## Task goal
A stretch of the entries below is to be set down exactly, running from the line with "<blockquote>_Нехта гучна клікаў" through the line with "<blockquote>_Урэшце дзед дастае", both included, and no other line.

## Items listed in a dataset

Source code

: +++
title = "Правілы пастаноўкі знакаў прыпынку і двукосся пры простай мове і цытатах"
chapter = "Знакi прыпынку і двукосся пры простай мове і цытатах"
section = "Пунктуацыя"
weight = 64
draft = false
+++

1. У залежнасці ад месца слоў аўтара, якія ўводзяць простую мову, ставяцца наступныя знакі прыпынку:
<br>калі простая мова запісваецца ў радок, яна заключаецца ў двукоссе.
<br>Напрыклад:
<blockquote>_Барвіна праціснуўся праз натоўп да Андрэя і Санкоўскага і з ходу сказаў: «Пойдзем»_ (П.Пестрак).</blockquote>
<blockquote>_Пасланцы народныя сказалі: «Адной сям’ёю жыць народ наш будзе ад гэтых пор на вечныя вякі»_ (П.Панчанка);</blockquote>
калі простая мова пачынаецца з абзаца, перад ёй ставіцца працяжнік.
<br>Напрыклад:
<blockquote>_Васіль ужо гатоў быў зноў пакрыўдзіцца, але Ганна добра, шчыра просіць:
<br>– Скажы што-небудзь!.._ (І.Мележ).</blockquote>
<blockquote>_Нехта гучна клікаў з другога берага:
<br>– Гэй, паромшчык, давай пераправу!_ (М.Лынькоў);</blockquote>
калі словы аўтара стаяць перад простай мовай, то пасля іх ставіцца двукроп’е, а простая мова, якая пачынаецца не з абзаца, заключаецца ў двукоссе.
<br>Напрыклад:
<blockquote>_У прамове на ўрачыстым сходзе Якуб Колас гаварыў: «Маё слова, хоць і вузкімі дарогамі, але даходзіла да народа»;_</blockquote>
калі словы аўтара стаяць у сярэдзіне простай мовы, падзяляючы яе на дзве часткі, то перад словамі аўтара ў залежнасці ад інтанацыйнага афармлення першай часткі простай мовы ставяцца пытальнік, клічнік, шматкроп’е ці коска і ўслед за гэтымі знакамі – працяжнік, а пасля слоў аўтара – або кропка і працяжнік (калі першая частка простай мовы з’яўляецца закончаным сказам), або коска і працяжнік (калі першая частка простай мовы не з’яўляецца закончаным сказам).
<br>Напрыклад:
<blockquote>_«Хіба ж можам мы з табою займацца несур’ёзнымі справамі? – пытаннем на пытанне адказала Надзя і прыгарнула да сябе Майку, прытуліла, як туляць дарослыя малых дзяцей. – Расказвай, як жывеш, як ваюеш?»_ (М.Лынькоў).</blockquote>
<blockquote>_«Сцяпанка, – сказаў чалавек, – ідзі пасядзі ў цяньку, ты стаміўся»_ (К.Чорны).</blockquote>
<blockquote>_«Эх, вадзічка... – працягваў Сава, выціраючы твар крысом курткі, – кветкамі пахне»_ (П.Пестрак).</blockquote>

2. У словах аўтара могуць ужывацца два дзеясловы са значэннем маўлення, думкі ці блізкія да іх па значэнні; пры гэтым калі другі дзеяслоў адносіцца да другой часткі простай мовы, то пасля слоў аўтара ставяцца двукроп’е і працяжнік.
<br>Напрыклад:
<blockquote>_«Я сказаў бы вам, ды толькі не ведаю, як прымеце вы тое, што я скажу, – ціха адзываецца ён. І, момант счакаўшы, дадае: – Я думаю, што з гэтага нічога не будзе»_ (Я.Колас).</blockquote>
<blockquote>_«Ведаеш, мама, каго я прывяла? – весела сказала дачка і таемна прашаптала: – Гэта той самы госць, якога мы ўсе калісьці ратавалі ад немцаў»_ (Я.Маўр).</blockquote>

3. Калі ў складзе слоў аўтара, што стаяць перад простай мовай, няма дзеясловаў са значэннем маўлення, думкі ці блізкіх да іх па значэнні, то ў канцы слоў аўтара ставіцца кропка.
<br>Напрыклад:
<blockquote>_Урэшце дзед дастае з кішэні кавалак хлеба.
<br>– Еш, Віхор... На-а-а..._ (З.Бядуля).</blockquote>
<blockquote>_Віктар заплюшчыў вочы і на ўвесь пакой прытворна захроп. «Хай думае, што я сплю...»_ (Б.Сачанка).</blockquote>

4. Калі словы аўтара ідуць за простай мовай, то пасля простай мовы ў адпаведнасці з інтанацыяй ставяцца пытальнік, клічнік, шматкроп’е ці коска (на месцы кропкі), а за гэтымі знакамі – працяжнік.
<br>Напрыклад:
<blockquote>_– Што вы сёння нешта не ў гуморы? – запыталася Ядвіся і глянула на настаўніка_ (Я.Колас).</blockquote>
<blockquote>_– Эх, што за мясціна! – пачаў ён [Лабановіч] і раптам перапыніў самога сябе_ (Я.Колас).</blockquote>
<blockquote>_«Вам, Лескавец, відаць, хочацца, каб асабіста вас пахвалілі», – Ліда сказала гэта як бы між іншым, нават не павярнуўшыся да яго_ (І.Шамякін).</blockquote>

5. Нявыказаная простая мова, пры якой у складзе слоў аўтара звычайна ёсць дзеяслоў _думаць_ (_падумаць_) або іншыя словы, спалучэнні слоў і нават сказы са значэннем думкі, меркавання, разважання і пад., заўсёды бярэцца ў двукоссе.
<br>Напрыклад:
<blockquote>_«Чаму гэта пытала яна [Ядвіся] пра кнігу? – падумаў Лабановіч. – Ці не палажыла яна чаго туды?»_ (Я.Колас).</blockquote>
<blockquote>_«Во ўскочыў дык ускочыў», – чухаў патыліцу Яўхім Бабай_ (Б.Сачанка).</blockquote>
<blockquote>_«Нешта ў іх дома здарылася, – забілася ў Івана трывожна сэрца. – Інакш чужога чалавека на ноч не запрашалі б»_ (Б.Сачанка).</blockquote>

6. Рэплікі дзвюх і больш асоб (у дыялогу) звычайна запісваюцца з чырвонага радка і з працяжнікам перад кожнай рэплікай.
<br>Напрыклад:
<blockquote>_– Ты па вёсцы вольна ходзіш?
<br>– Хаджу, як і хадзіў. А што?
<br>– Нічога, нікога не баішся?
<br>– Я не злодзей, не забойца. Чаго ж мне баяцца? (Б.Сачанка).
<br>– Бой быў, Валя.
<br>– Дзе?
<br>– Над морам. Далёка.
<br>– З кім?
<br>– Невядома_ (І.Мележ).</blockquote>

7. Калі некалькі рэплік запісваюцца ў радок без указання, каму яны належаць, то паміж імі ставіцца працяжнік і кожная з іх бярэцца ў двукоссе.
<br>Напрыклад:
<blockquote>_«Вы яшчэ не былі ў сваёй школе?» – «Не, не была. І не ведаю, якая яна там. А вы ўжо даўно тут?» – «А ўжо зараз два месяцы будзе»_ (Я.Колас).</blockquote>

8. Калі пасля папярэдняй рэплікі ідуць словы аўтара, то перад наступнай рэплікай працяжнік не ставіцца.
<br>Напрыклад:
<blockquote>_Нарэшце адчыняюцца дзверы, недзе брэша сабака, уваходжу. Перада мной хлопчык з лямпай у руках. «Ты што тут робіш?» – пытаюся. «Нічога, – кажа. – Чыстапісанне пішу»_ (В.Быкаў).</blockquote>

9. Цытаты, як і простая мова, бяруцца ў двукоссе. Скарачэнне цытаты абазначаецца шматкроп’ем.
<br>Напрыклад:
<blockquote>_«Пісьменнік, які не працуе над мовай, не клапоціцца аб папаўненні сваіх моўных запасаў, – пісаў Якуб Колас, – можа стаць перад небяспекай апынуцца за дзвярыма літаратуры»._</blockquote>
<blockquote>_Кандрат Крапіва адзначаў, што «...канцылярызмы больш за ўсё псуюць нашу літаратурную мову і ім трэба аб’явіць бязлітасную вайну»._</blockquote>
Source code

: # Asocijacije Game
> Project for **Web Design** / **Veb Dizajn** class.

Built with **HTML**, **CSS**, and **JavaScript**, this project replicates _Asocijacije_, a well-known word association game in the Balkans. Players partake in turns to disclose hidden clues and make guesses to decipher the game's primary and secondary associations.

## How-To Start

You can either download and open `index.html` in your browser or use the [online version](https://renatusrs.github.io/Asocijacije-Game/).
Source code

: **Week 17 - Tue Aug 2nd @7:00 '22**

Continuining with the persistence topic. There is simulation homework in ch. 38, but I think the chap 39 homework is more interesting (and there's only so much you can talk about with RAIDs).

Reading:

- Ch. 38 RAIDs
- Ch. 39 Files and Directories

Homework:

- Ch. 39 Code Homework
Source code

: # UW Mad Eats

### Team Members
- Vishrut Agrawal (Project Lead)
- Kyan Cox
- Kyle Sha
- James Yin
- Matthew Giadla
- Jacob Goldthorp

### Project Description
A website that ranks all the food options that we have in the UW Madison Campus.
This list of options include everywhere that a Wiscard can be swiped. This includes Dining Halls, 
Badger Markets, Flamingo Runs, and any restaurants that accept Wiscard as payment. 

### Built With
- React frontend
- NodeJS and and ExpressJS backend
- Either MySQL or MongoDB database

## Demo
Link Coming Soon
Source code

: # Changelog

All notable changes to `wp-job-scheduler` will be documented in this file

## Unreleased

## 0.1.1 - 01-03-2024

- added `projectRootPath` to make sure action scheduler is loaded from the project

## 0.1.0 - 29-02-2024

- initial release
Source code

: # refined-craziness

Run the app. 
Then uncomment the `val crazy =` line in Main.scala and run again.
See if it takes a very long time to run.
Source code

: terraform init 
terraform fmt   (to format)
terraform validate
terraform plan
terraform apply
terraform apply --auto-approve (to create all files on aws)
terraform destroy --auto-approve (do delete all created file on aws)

## Result
<blockquote>_Нехта гучна клікаў з другога берага:
<br>– Гэй, паромшчык, давай пераправу!_ (М.Лынькоў);</blockquote>
калі словы аўтара стаяць перад простай мовай, то пасля іх ставіцца двукроп’е, а простая мова, якая пачынаецца не з абзаца, заключаецца ў двукоссе.
<br>Напрыклад:
<blockquote>_У прамове на ўрачыстым сходзе Якуб Колас гаварыў: «Маё слова, хоць і вузкімі дарогамі, але даходзіла да народа»;_</blockquote>
калі словы аўтара стаяць у сярэдзіне простай мовы, падзяляючы яе на дзве часткі, то перад словамі аўтара ў залежнасці ад інтанацыйнага афармлення першай часткі простай мовы ставяцца пытальнік, клічнік, шматкроп’е ці коска і ўслед за гэтымі знакамі – працяжнік, а пасля слоў аўтара – або кропка і працяжнік (калі першая частка простай мовы з’яўляецца закончаным сказам), або коска і працяжнік (калі першая частка простай мовы не з’яўляецца закончаным сказам).
<br>Напрыклад:
<blockquote>_«Хіба ж можам мы з табою займацца несур’ёзнымі справамі? – пытаннем на пытанне адказала Надзя і прыгарнула да сябе Майку, прытуліла, як туляць дарослыя малых дзяцей. – Расказвай, як жывеш, як ваюеш?»_ (М.Лынькоў).</blockquote>
<blockquote>_«Сцяпанка, – сказаў чалавек, – ідзі пасядзі ў цяньку, ты стаміўся»_ (К.Чорны).</blockquote>
<blockquote>_«Эх, вадзічка... – працягваў Сава, выціраючы твар крысом курткі, – кветкамі пахне»_ (П.Пестрак).</blockquote>

2. У словах аўтара могуць ужывацца два дзеясловы са значэннем маўлення, думкі ці блізкія да іх па значэнні; пры гэтым калі другі дзеяслоў адносіцца да другой часткі простай мовы, то пасля слоў аўтара ставяцца двукроп’е і працяжнік.
<br>Напрыклад:
<blockquote>_«Я сказаў бы вам, ды толькі не ведаю, як прымеце вы тое, што я скажу, – ціха адзываецца ён. І, момант счакаўшы, дадае: – Я думаю, што з гэтага нічога не будзе»_ (Я.Колас).</blockquote>
<blockquote>_«Ведаеш, мама, каго я прывяла? – весела сказала дачка і таемна прашаптала: – Гэта той самы госць, якога мы ўсе калісьці ратавалі ад немцаў»_ (Я.Маўр).</blockquote>

3. Калі ў складзе слоў аўтара, што стаяць перад простай мовай, няма дзеясловаў са значэннем маўлення, думкі ці блізкіх да іх па значэнні, то ў канцы слоў аўтара ставіцца кропка.
<br>Напрыклад:
<blockquote>_Урэшце дзед дастае з кішэні кавалак хлеба.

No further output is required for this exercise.